How full communion in Canada fits into global ecumenism
The full communion partnership between the Anglican Church of Canada and the Evangelical Lutheran Church in Canada is both influenced and influencer when it comes to models for ecumenical partnerships.
Primate Linda Nicholls and National Bishop Susan Johnson, respective leaders of the Anglican and Lutheran churches in Canada, suggest that full communion between their two churches draws upon previous models while offering a testing ground for similar partnerships in other countries.
An early partnership between Anglican and Lutheran churches was the Porvoo Communion, established in 1992 between Anglican and Evangelical Lutheran churches predominantly in Northern Europe.
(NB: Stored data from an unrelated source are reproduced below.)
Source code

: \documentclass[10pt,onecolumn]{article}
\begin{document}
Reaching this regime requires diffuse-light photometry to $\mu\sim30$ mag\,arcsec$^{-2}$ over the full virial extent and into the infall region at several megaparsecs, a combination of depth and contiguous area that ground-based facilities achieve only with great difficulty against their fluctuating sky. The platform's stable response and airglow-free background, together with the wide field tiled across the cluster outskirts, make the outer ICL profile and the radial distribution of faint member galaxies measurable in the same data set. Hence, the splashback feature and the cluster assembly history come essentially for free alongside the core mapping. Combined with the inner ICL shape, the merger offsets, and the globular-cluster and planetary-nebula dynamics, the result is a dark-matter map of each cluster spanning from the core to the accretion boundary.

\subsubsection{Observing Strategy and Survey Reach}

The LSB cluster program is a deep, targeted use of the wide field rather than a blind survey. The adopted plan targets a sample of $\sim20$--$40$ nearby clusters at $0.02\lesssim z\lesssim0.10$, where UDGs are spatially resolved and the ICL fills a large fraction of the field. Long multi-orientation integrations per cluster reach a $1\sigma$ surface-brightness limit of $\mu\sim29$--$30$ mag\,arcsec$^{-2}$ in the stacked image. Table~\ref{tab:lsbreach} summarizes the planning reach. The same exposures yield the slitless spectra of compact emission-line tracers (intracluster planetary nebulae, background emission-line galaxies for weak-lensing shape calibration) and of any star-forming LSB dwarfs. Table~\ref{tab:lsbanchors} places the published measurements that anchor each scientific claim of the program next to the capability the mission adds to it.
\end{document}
However, as Bishop Johnson notes, “that has far less practical application because there are very few in each other’s churches.” Many churches in the Porvoo Communion, such as the Church of England, are state churches that predominate in their respective nations.
“You don’t get a lot of Anglicans in Sweden or Norway or Finland or Estonia or whoever’s a part of that,” Johnson says. “But it does allow for exchange of clergy and exchange of memberships.”
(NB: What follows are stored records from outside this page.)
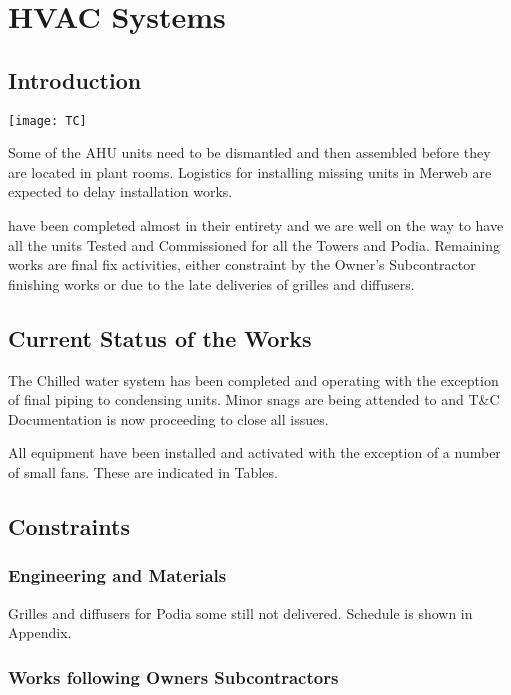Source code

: \chapter{HVAC Systems}
\section{Introduction  \label{HVAC}}
\begin{marginfigure}%
  \texttt{[image: TC]}
  \caption{Some of the AHU units need to be dismantled and then assembled before they are located in plant rooms. Logistics for installing missing units in Merweb are expected to delay installation works.}
  \label{fig:marginfig1}
\end{marginfigure}

 have been completed almost in their entirety and we are well
on the way to have all the units Tested and Commissioned for all the Towers and Podia. Remaining
works are final fix activities, either constraint by the Owner's Subcontractor finishing works or
due to the late deliveries of grilles and diffusers.

\section{Current Status of the Works}

The Chilled water system has been completed and operating with the exception of final piping to
condensing units. Minor snags are being attended to and T\&C Documentation is now proceeding  to close all issues.

All equipment have been installed and activated with the exception of a number of small fans. These are indicated in Tables.

\section{Constraints}
\subsection{Engineering and Materials}

Grilles and diffusers for Podia some still not delivered. Schedule is shown in Appendix.

\subsection{Works following Owners Subcontractors}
In the case of the Anglican and Lutheran churches in Canada, she adds, “we’re talking about two churches living on the same territory in more or less equal numbers, comparatively. So it allows us to do different things.
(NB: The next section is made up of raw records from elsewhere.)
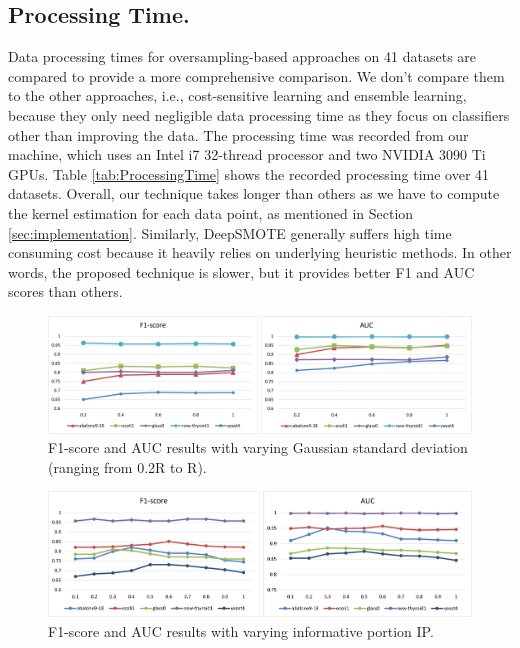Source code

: {\subsection{Processing Time.}
\label{sec:processingTime}
Data processing times for oversampling-based approaches on 41 datasets are compared to provide a more comprehensive comparison. We don't compare them to the other approaches, i.e., cost-sensitive learning and ensemble learning, because they only need negligible data processing time as they focus on classifiers other than improving the data. The processing time was recorded from our machine, which uses an Intel i7 32-thread processor and two NVIDIA 3090 Ti GPUs. 
Table \ref{tab:ProcessingTime} shows the recorded processing time over 41 datasets. Overall, our technique takes longer than others as we have to compute the kernel estimation for each data point, as mentioned in Section \ref{sec:implementation}. Similarly, DeepSMOTE generally suffers high time consuming cost because it heavily relies on underlying heuristic methods. In other words, the proposed technique is slower, but it provides better F1 and AUC scores than others.

}

\begin{figure}[ht]
	\centering
	\includegraphics[width=0.98\linewidth, trim=5 10 10 10, clip ]{Figures/r_impact}
	\caption{F1-score and AUC results with varying Gaussian standard deviation (ranging from 0.2R to R).}
	\label{fig:r_result}
\end{figure}

\begin{figure}[h]
	\centering
	\includegraphics[width=0.98\linewidth, trim=5 10 10 10, clip ]{Figures/threshold_impact}
	\caption{F1-score and AUC results with varying informative portion IP.}
	\label{fig:ip_result}
\end{figure}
“There are a number of other relationships involving Anglicans and involving Lutherans in other churches in other areas. But I think we’re the ones who have taken it the farthest in terms of the work we do and the partnerships we have.”
A major influence on the full communion partnership in Canada was the similar agreement between The Episcopal Church and the Evangelical Lutheran Church in America. The two U.S. churches have been in full communion since 1999, although they did not sign a formal agreement until 2001.
“I was at the signing ceremony, and it had failed the first time it went in front of the Lutherans,” Johnson recalls. “So we learned a lot from that failure as we prepared for [the Waterloo Declaration] in 2001 … Sometimes you learn from failures as much as you learn from successes.”
“I think both our agreement and the one in the States are kind of forerunners,” Nicholls adds.
“We’re the ones that are testing it out, and testing it out because we need to. We need to on the ground. We need to be pointing to that unity as churches. It doesn’t require us to be identical, but can show us working together and having a stronger voice because we do work together.”
A growing four-way partnership between these churches in Canada and the United States has emerged, now called Churches Beyond Borders. Johnson highlights how work of the different churches can complement each other in different areas, such as dismantling racism.
“There’s a lot more work being done in the States in terms of anti-Black racism,” the national bishop says. “But there’s more work being done in Canada in terms of racism against Indigenous peoples. So we’re bringing those things together in terms of racism and our work there.
“We can learn from each other and share gifts with each other, which is the whole point of a full communion.”
Meanwhile, dialogues involving the Anglican Communion and Lutheran World Federation have continued at the international level.
From work together in the Joint Declaration on the Doctrine of Justification group, the Anglican Lutheran International Commission on Unity and Mission (ALICUM) has been established to find new areas for shared work between the two denominations. ALICUM is modelled on the similar International Anglican-Roman Catholic Commission on Unity in Mission (IARCCUM).
Nicholls says that the work of ALICUM “will concentrate on supporting local cooperation in mission and ministry between Anglicans and Lutherans. Like IARCCUM, which was the Roman Catholic version, it’s looking for ways to nurture support and lift up places where Anglicans and Lutherans are working on the ground together.”